Túlio, passando-se por funcionário da prefeitura, solicitou propina a lojistas em troca de não autuá-los por supostas infrações em seus estabelecimentos comerciais. Nessa situação hipotética, Túlio terá praticado o crime de
- A)estelionato.
Certa: Túlio usa fraude ao se passar por funcionário para obter vantagem indevida, o que configura estelionato.
- B)corrupção ativa.
Errada: corrupção ativa exige oferecer ou prometer vantagem indevida a funcionário público, e aqui o agente estaria exigindo dinheiro, não corrompendo alguém.
- C)excesso de exação.
Errada: excesso de exação pressupõe funcionário público exigindo tributo ou taxa indevida, o que não ocorre porque Túlio não é servidor de fato.
- D)concussão.
Errada: concussão exige que o funcionário público exija vantagem indevida em razão da função, e aqui há apenas falsa aparência de cargo público.
Gabarito: A
Aqui o ponto-chave é bem simples: para haver concussão ou excesso de exação, em regra, é preciso que o agente seja funcionário público e pratique o ato valendo-se dessa condição.
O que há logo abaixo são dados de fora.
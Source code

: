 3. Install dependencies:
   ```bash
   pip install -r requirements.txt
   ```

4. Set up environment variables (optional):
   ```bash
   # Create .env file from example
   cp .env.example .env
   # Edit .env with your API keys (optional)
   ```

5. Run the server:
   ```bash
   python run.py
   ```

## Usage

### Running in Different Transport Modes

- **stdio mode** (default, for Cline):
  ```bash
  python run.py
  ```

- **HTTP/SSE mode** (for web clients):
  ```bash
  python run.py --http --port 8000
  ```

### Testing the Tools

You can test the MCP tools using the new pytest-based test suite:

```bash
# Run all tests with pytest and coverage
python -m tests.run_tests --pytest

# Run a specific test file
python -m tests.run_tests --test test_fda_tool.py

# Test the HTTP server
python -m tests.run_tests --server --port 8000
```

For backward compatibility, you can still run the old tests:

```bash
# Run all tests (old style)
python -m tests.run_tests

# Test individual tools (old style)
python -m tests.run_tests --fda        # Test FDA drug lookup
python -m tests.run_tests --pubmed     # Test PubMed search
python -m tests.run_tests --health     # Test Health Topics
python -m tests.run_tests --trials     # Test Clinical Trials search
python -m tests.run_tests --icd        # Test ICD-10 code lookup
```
No enunciado, Túlio apenas se passa por funcionário da prefeitura. Ou seja, ele engana os lojistas para obter vantagem indevida, usando fraude, não poder funcional real. Por isso, a conduta se encaixa em estelionato: há ardil, mentira e obtenção de vantagem ilícita em prejuízo alheio. O núcleo do crime é justamente “induzir ou manter alguém em erro, mediante artifício, ardil ou qualquer outro meio fraudulento, para obter vantagem ilícita”, como prevê o art. 171 do Código Penal. Repare no detalhe que derruba as alternativas de crimes funcionais: Túlio não é funcionário público de verdade, então não há como falar em concussão (art. 316 do CP) nem em excesso de exação (art. 316, §1º). A banca gosta muito dessa troca: parece crime contra a Administração, mas na verdade é golpe puro e simples. Em resumo: quando a vantagem é obtida por falsa identidade funcional, sem que o agente tenha a qualidade de servidor, a tipificação tende a ser estelionato, e não crime funcional.